There’s been a change in my bio. The sentence that used to read “Saeed Jones is currently a MFA student at Rutgers University – Newark,” now reads “Saeed Jones is a graduate of the Rutgers University – Newark MFA program.”
I’m a graduate.
Frankly, I think it’s a bit too soon for me to know what “being a graduate” means exactly, but I know what I want it to mean. Being able to participate in a poetry workshop every week (and I honestly enjoyed the workshops in all their variety; Rigoberto Gonzalez, Rachel Hadas, and Cynthia Cruz each brought something new to the table) was a bit of a luxury. Whenever I was struggling with a poem, I knew that eventually I could show it to a group of people I had come to trust and get some ideas. This in no way ensured the success of the poem, but it didn’t give me some options about where the poem could go next. Classmates would help me understand that lines that I thought were dead ends were, in fact, just alleyways.

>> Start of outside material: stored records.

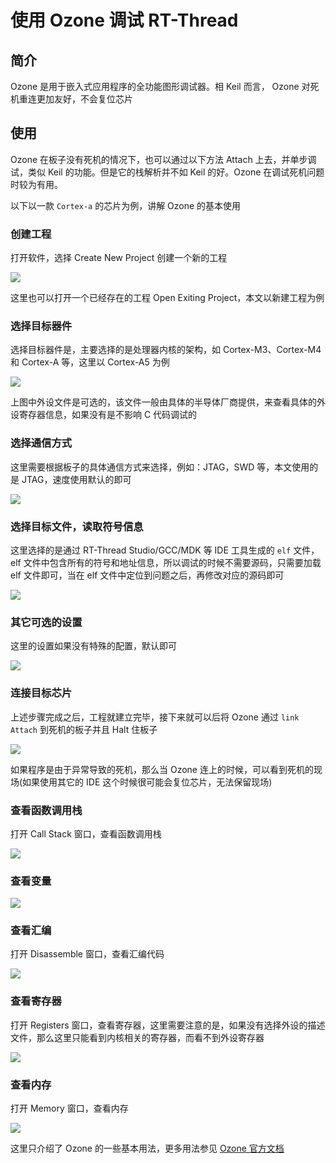 # 使用 Ozone 调试 RT-Thread

## 简介

Ozone 是用于嵌入式应用程序的全功能图形调试器。相 Keil 而言， Ozone 对死机重连更加友好，不会复位芯片

## 使用

Ozone 在板子没有死机的情况下，也可以通过以下方法 Attach 上去，并单步调试，类似 Keil 的功能。但是它的栈解析并不如 Keil 的好。Ozone 在调试死机问题时较为有用。

以下以一款 `Cortex-a` 的芯片为例，讲解 Ozone 的基本使用

### 创建工程

打开软件，选择 Create New Project 创建一个新的工程

![](figures/new-proj.png)

这里也可以打开一个已经存在的工程 Open Exiting Project，本文以新建工程为例

### 选择目标器件

选择目标器件是，主要选择的是处理器内核的架构，如 Cortex-M3、Cortex-M4 和 Cortex-A 等，这里以 Cortex-A5 为例

![](figures/select-chip-arch.png)

上图中外设文件是可选的，该文件一般由具体的半导体厂商提供，来查看具体的外设寄存器信息，如果没有是不影响 C 代码调试的

### 选择通信方式

这里需要根据板子的具体通信方式来选择，例如：JTAG，SWD 等，本文使用的是 JTAG，速度使用默认的即可

![](figures/jtag.png)

### 选择目标文件，读取符号信息

这里选择的是通过 RT-Thread Studio/GCC/MDK 等 IDE 工具生成的 `elf` 文件，elf 文件中包含所有的符号和地址信息，所以调试的时候不需要源码，只需要加载 elf 文件即可，当在 elf 文件中定位到问题之后，再修改对应的源码即可

![](figures/elf-file.png)

### 其它可选的设置

这里的设置如果没有特殊的配置，默认即可

![](figures/config.png)

### 连接目标芯片

上述步骤完成之后，工程就建立完毕，接下来就可以后将 Ozone 通过 `link Attach` 到死机的板子并且 Halt 住板子

![](figures/link-attach.png)

如果程序是由于异常导致的死机，那么当 Ozone 连上的时候，可以看到死机的现场(如果使用其它的 IDE 这个时候很可能会复位芯片，无法保留现场)

### 查看函数调用栈

打开 Call Stack 窗口，查看函数调用栈

![](figures/call-stack.png)

### 查看变量

![](figures/watch-var.png)

### 查看汇编

打开 Disassemble 窗口，查看汇编代码

![](figures/disassembly.png)

### 查看寄存器

打开 Registers 窗口，查看寄存器，这里需要注意的是，如果没有选择外设的描述文件，那么这里只能看到内核相关的寄存器，而看不到外设寄存器

![](figures/registers.png)

### 查看内存

打开 Memory 窗口，查看内存

![](figures/memory.png)

这里只介绍了 Ozone 的一些基本用法，更多用法参见 [Ozone 官方文档](https://www.segger.com/products/development-tools/ozone-j-link-debugger/) 
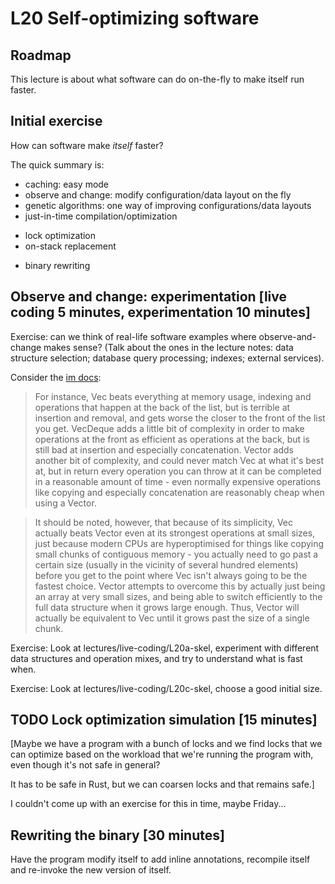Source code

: # L20 Self-optimizing software

## Roadmap

This lecture is about what software can do on-the-fly to make itself run faster.

## Initial exercise

How can software make *itself* faster?

The quick summary is:
* caching: easy mode
* observe and change: modify configuration/data layout on the fly
* genetic algorithms: one way of improving configurations/data layouts
* just-in-time compilation/optimization
 + lock optimization
 + on-stack replacement
* binary rewriting

## Observe and change: experimentation [live coding 5 minutes, experimentation 10 minutes]

Exercise: can we think of real-life software examples where observe-and-change makes sense? (Talk about the ones
in the lecture notes: data structure selection; database query processing; indexes; external services).

Consider the [im docs](https://docs.rs/im/14.3.0/im/):

> For instance, Vec beats everything at memory usage, indexing and operations that happen at the back of the list, but is terrible at insertion and removal, and gets worse the closer to the front of the list you get. VecDeque adds a little bit of complexity in order to make operations at the front as efficient as operations at the back, but is still bad at insertion and especially concatenation. Vector adds another bit of complexity, and could never match Vec at what it's best at, but in return every operation you can throw at it can be completed in a reasonable amount of time - even normally expensive operations like copying and especially concatenation are reasonably cheap when using a Vector.

> It should be noted, however, that because of its simplicity, Vec actually beats Vector even at its strongest operations at small sizes, just because modern CPUs are hyperoptimised for things like copying small chunks of contiguous memory - you actually need to go past a certain size (usually in the vicinity of several hundred elements) before you get to the point where Vec isn't always going to be the fastest choice. Vector attempts to overcome this by actually just being an array at very small sizes, and being able to switch efficiently to the full data structure when it grows large enough. Thus, Vector will actually be equivalent to Vec until it grows past the size of a single chunk.

Exercise: Look at lectures/live-coding/L20a-skel, experiment with different data structures and operation mixes, and try to understand what is fast when.

Exercise: Look at lectures/live-coding/L20c-skel, choose a good initial size.

## TODO Lock optimization simulation [15 minutes]

[Maybe we have a program with a bunch of locks and we find locks that
we can optimize based on the workload that we're running the program
with, even though it's not safe in general?

It has to be safe in Rust, but we can coarsen locks and that remains
safe.]

I couldn't come up with an exercise for this in time, maybe Friday...

## Rewriting the binary [30 minutes]

Have the program modify itself to add inline annotations, recompile
itself and re-invoke the new version of itself.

For me, that’s what workshops have always been about: options & alternatives. Do the best you can with a draft of poem, share it, listen – really listen – to the feedback, and then go home and assess your options.
The challenge now is that I won’t be able to so easily access the feedback of my peers. Sure, I have poetry pen pals and will stay in touch with friends I made in the program, but I need to (and honestly, want to) be more independent. When I see a dead end in my poem, I’m going to have to turn it into an alleyway on my own. It may take longer, but it will happen – because it has to.
And so, when I say “every goodbye ain’t gone” I mean that, if I am serious about being a poet, being a “graduate” is not an end, but a means. The MFA is more of a comma than a period.
Still, though, “graduate” has a nice ring to it, doesn’t it?